Los cumpleaños familiares.

En la familia Corado se mantiene la tradición pueblerina que para los cumpleaños se hace caldo de gallina de patio, y ésta se pone a asar en las brasas del rescoldo del polletón que queda después de haber torteado una panada de masa. El bucul de pishtones nunca falta. Por ser una familia numerosa son más de tres gallinas las que se van al perol, y el cutumbo de fresco no falta: sea de masa, horchata, de ajonjolí y pepitoria, de carambola o de roja jamaica. Lo del pastel no es costumbre comapense, y tampoco lo de los regalos.
Cuentan los abuelos y las tías que es caldo de gallina porque en nuestra natal Comapa cuando ellos crecieron no había dinero para comprar otra cosa, y le sucede generalmente a todas las familias que viven en las aldeas, en cambio las gallinas siempre están. Por eso se llevaron la tradición con ellas y las ha acompañado toda la vida en su caminar migrante, de su pueblito al pueblón.
En los Corado prevalece el matriarcado, poco tenemos de tradiciones zacapanecas aunque todas las hermanas Corado Martínez se casaron con asoleados zacapanecos. No hay cómo negar la sangre oriental. Al final a lo de los regalos nadie les hace caso porque lo esencial es la convivencia familiar. Y en el clan Corado eso nunca ha faltado. Las hermanas se desgreñan todos los días pero cuando de rajar ocote se trata, son una.
La lunática es mi tía Reyna, que del puro aire se enoja y manda a todos a volar y en las mismas se contenta y actúa como si nada hubiera pasado porque ya lo olvidó, ya ni coco le ponen.
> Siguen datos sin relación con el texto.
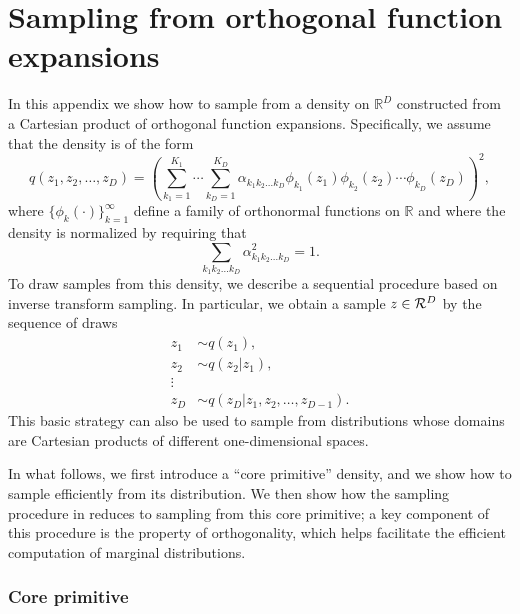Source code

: 
%

\section{Sampling from orthogonal function expansions}
\label{app:sampling}

In this appendix we show how to sample from a density on $\mathbb{R}^D$ constructed from a Cartesian product of orthogonal function expansions. Specifically, we assume that the density is of the form
\begin{equation}
    q(z_1,z_2,\ldots,z_D) = \left(\sum_{k_1=1}^{K_1} \cdots \sum_{k_D=1}^{K_D} \alpha_{k_1 k_2 \ldots k_D}\phi_{k_1}(z_1)\phi_{k_2}(z_2)\cdots\phi_{k_D}(z_D)\right)^2,
\end{equation}
where $\{\phi_{k}(\cdot)\}_{k=1}^\infty$ define a family of orthonormal functions on $\mathbb{R}$ and where the density is normalized by requiring that
\begin{equation}
\sum_{k_1 k_2\ldots k_D} \alpha_{k_1 k_2\ldots k_D}^2=1.
\end{equation}
To draw samples from this density, we describe a sequential procedure based on inverse transform sampling. In particular, we obtain a sample $z\in\mathcal{R}^D$ by the sequence of draws
\begin{align}
\label{eq:draw1}
z_1 & \sim  q(z_1),  \\
z_2 & \sim  q(z_2|z_1), \\
    \vdots & \qquad\quad \nonumber  \\
\label{eq:drawD}
z_D & \sim  q(z_D|z_1,z_2,\ldots,z_{D-1}).
\end{align}
This basic strategy can also be used to sample from distributions whose domains are Cartesian products of different one-dimensional spaces.

In what follows, we first introduce a ``core primitive'' density,
    and we show how to sample efficiently from its distribution.
    We then show how the sampling procedure in 
    reduces to sampling from this core primitive; a key component of this procedure
    is the property of orthogonality, which helps facilitate the efficient computation of
    marginal distributions.

\subsubsection*{Core primitive}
La del carácter del demonio es mi Nanoj, que cuando se enoja es de salir corriendo, y solo la del corazón de pollo y tía favorita la puede tranquilizar, ella es mi tía Aidé que parece gallinona poshoroca que anida a todos los sobrinos con una ternura inimaginable. Ella un grito le pega a mi mamá y quieta la deja, sin andar con alharaqueras. A mi mamá en esas circunstancias de nada le sirve ser la mayor. Pero cuando el pleito es en la calle, la que saca las garras por las hermanas es mi mamá, se transforma en leona herida, ¡a sus hermanas no las toca nadie! -Al menos que ellas quieran-.
La tía Marina que emigró cuando la camada de sobrinos aun se orinada en la cama, que al igual que sus hermanos ya fallecidos, han sido los ausentes, sus sillas en la mesa familiar siempre están ahí. Las llamadas telefónicas que llegan o van hacia Tijuana, nunca faltan. Y hacemos rueda para saludarla, ¡tía Marina, tía Marina! ¿Hola hijos, cómo están? Lloradera de este lado del teléfono y del otro. Ella es la auténtica garífuna de la familia, negra como la noche cerrada y con ese cuerpazo macizo de la mujer mulata, su pelo de alambre, murusho como él solo. Es la penúltima de las hermanas, la que siempre fue apartada porque mi abuela la regaló a Mamita cuando nació, porque no soportó haber parido una hija negra. Y cosa curiosa que el rubio y de ojos claros fue mi abuelo, su esposo, aunque su familia es garífuna.
Mi abuela es xinca, con ese color barro oreado. La tía Marina creció en casa de Mamita y cuando ella enfermó para que mi tía pudiera ir a la escuela en el pueblo le alquiló un cuarto en casa de una vecina que vivía enfrente de la casa de mi abuela. Migró recién saliendo de la adolescencia, también de indocumentada, aunque ahora después de décadas ya sus papeles están en orden y tengo primos mexicanos. Es la tía con la que me hubiera gustado compartir, tanta falta que ha hecho tenerla cerca. Es de las querencias que el azar no nos permitió acariciar.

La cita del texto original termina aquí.